Political and military leaders have praised what they say is speedier than expected progress, with IS offering deadly but so far ineffective resistance as forces backed by air strikes steamroll towards the edge of Iraq's second city.
- Suicide bombers -
The jihadists defenders of Mosul are vastly outnumbered and the final outcome is hardly in doubt.
But they have been launching waves of suicide bombers to make the anti-IS drive as slow and painful as possible.
Also on Friday morning, gunmen wearing suicide vests stormed a power plant being built by an Iranian company near Dibis, a town southeast of the Mosul offensive's main area of operations, and just 40 kilometres (25 miles) from Kirkuk.
"Three suicide bombers attacked the power plant at around 6:00 am (0300 GMT), killing 12 Iraqi administrators and engineers and four Iranian technicians," Dibis mayor Abdullah Nureddin al-Salehi told AFP.
A police lieutenant colonel confirmed the casualty toll from the attack, which was also claimed by IS.

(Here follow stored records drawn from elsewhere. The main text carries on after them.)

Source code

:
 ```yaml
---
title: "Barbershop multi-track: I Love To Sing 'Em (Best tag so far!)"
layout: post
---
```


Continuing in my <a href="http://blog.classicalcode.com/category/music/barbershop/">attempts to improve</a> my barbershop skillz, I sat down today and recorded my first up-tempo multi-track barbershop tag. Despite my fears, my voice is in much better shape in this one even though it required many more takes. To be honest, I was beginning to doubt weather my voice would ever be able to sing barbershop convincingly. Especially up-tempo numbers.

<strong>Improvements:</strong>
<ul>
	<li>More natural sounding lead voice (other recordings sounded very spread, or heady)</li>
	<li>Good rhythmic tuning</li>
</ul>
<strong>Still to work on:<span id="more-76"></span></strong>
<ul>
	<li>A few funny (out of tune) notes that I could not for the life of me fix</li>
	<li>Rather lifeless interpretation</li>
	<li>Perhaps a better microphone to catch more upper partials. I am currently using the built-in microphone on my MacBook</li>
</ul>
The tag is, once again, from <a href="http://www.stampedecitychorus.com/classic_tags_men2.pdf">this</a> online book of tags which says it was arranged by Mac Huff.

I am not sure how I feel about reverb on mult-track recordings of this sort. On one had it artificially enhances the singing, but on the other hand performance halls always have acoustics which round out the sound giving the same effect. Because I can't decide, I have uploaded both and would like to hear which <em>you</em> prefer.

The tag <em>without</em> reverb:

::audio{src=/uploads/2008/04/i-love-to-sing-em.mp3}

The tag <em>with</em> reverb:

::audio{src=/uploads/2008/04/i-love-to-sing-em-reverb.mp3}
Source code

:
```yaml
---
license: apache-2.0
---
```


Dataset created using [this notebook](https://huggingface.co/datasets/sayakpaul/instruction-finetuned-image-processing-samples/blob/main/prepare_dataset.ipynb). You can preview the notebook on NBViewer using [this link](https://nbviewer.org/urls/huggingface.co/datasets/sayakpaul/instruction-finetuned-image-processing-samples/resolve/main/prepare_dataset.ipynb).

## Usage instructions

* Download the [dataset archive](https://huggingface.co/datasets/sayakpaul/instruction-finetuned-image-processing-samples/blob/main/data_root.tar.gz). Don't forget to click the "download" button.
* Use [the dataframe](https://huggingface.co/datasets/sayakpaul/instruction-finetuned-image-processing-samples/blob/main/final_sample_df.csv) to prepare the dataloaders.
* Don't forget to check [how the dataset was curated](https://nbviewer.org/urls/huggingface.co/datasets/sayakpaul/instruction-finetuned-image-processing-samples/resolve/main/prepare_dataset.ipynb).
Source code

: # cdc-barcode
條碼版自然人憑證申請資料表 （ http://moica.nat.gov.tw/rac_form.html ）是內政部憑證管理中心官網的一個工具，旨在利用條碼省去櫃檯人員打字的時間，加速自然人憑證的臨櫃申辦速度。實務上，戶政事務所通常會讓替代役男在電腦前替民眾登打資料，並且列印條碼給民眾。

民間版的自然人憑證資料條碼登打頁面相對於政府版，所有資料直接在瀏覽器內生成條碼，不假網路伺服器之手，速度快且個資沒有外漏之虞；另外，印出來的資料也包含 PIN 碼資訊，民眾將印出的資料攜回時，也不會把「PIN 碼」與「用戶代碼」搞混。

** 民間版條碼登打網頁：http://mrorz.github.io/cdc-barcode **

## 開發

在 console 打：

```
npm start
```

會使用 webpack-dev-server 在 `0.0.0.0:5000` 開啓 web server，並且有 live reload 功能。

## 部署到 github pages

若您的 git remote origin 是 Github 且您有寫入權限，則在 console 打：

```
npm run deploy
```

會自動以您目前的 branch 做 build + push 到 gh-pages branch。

IS controlled more than a third of Iraq two years ago, but its self-proclaimed "caliphate" has been shrinking steadily.
A 60-nation US-led coalition and neighbouring Iran have helped Iraqi forces regain one city after another, and Mosul is now the group's last major stronghold in the country.
US Defence Secretary Ashton Carter said Friday he was confident that Turkey would take part in the battle to retake Mosul, following tensions between Ankara and Baghdad over the presence of Turkish troops in northern Iraq.

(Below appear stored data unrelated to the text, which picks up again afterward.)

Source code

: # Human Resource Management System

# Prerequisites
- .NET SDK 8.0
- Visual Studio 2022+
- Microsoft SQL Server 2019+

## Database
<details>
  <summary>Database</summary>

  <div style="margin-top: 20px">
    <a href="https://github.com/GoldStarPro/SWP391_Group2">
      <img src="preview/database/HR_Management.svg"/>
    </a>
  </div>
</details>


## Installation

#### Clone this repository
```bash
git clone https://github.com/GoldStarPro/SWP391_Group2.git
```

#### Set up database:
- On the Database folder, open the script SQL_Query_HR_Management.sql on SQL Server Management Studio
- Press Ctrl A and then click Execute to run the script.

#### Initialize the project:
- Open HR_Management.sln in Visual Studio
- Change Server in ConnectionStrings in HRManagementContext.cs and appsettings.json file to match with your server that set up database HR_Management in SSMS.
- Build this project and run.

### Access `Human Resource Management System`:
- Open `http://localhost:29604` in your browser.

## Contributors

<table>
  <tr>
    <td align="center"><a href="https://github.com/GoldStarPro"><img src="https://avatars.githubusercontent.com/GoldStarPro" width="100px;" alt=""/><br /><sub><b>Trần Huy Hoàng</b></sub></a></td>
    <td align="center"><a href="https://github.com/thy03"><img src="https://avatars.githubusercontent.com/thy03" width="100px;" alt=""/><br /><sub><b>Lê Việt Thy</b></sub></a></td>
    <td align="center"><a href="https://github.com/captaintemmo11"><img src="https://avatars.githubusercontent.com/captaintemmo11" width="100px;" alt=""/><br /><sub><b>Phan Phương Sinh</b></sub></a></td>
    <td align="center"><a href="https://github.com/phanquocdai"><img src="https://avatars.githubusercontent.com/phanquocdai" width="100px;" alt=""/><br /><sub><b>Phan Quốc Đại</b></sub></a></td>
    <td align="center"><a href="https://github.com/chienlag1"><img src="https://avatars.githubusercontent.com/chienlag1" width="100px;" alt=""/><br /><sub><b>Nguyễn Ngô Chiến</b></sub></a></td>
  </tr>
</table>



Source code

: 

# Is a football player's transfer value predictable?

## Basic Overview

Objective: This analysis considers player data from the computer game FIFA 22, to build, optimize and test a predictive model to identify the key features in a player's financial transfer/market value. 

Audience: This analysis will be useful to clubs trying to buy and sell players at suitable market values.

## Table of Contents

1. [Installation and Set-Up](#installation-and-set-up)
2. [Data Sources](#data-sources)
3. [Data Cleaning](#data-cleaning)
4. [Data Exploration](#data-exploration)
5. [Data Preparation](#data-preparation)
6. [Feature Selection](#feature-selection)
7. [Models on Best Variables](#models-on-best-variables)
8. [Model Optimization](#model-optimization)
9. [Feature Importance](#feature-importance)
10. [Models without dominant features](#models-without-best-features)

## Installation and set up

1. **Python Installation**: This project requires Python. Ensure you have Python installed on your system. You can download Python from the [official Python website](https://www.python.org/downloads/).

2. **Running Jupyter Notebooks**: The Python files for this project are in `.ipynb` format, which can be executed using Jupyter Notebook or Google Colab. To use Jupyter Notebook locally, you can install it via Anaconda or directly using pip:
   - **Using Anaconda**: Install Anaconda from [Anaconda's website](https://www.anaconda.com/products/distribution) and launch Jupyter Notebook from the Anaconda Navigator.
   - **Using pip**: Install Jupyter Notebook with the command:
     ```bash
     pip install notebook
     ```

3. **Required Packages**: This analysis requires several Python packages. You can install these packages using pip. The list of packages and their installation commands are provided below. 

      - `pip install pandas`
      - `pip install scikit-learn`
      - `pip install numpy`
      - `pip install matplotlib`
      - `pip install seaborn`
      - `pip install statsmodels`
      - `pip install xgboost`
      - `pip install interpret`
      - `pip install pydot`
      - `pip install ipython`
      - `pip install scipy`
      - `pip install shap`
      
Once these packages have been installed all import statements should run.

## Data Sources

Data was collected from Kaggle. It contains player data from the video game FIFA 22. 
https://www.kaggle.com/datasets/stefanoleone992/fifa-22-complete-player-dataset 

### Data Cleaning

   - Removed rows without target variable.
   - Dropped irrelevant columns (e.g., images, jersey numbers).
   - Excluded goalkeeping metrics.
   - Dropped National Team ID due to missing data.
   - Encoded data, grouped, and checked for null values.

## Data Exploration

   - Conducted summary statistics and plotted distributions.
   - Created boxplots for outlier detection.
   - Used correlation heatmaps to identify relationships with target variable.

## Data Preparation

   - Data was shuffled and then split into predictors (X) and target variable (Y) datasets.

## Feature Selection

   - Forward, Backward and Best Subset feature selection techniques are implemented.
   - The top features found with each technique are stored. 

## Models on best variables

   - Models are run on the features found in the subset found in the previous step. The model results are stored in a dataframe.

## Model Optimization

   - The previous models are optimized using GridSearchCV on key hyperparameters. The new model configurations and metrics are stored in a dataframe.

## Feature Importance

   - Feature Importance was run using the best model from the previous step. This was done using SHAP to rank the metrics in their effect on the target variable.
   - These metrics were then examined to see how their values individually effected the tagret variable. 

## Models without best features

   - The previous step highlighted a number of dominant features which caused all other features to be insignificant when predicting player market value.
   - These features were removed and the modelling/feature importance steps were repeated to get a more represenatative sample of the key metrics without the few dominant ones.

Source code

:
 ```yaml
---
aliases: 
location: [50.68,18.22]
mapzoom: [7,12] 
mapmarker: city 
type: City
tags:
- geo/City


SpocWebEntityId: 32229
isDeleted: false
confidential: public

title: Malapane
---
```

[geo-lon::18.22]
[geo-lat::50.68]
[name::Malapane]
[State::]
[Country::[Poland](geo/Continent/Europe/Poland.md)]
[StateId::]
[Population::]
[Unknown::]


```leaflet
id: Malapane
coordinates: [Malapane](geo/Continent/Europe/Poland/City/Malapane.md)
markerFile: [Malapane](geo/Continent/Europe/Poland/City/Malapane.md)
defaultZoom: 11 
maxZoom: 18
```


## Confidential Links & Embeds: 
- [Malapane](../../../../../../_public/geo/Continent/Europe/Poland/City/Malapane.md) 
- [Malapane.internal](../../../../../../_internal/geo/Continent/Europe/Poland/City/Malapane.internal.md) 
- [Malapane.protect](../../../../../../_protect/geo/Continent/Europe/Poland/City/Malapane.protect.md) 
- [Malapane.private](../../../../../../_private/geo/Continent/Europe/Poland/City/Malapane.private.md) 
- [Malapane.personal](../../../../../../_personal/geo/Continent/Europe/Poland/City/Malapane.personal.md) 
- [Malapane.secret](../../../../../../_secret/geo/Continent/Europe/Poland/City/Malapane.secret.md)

"I think there is agreement there in principle," he said in Abu Dhabi after a visit to Turkey.
- 'Ultimate sacrifice' -
The jihadist group claimed responsibility for at least five suicide car bomb attacks om Kurdish forces attacking their positions northeast of Mosul.
"Up to 10,000 peshmerga are involved in this operation from three fronts, making it one of the largest ground-led assaults in the war against ISIL," the peshmerga command said in a statement.

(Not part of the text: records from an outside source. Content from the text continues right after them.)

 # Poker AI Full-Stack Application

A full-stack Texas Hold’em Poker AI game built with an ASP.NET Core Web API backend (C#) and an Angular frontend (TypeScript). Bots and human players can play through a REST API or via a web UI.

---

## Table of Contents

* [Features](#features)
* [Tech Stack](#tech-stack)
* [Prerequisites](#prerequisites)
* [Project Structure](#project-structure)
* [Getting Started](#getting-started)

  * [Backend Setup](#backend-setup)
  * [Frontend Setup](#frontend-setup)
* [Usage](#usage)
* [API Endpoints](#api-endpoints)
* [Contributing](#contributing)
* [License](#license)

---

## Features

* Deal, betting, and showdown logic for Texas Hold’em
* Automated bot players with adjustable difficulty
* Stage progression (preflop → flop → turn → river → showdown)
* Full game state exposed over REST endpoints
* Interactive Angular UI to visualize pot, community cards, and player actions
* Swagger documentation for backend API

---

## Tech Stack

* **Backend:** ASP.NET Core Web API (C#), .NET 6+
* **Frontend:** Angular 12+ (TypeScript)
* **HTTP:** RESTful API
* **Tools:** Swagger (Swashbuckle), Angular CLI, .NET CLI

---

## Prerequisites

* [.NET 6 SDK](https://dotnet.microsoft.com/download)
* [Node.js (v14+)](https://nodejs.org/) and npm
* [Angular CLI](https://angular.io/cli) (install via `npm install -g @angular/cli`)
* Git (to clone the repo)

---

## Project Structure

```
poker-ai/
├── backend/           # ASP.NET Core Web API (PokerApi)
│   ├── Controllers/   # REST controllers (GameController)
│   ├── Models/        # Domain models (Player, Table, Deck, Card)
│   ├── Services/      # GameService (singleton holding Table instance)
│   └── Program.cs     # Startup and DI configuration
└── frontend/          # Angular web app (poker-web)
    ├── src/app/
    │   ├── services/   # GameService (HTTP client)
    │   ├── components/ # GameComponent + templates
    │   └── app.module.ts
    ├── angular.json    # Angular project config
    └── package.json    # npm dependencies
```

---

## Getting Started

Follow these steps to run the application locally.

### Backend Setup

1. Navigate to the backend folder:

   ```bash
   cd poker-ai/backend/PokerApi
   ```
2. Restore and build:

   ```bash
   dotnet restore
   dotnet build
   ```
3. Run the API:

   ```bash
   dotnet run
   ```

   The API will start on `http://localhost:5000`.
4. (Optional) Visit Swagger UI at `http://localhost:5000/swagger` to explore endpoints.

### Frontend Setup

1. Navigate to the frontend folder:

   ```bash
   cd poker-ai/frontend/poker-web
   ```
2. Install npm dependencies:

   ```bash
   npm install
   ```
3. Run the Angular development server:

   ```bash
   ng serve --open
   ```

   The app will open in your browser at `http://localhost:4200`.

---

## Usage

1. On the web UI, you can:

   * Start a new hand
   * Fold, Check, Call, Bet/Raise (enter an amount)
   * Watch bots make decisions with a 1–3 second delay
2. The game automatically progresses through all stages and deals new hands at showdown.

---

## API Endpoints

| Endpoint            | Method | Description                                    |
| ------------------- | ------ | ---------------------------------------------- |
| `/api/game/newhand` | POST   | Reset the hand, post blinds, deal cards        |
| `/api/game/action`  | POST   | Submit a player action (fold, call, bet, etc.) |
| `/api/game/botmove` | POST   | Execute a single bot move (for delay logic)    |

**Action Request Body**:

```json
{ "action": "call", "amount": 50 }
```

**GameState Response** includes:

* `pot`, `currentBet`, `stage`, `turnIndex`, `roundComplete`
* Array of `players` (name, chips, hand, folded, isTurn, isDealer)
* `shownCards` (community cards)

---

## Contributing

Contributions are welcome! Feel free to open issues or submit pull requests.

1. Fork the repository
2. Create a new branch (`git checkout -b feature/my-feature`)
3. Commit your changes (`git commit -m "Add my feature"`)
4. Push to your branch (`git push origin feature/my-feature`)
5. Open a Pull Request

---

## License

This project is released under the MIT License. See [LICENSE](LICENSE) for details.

Iraqi forces have not provided figures for their losses, but the statement said "a number of peshmerga have paid the ultimate sacrifice".
The coalition announced that a US service member accompanying elite Iraqi forces northeast of Mosul was killed on Thursday.
According to the United Nations, 5,640 people were displaced in the first three days of the operation that Prime Minister Haider al-Abadi declared on October 17.
It said up to 1.2 million people may still be inside Mosul, trapped by the estimated 3,000 to 4,500 IS fighters digging in for a major urban assault by the advancing Iraqi forces.
The aid community fears an exodus of massive proportions that could peak as winter sets in without sufficient shelter capacity for refugees.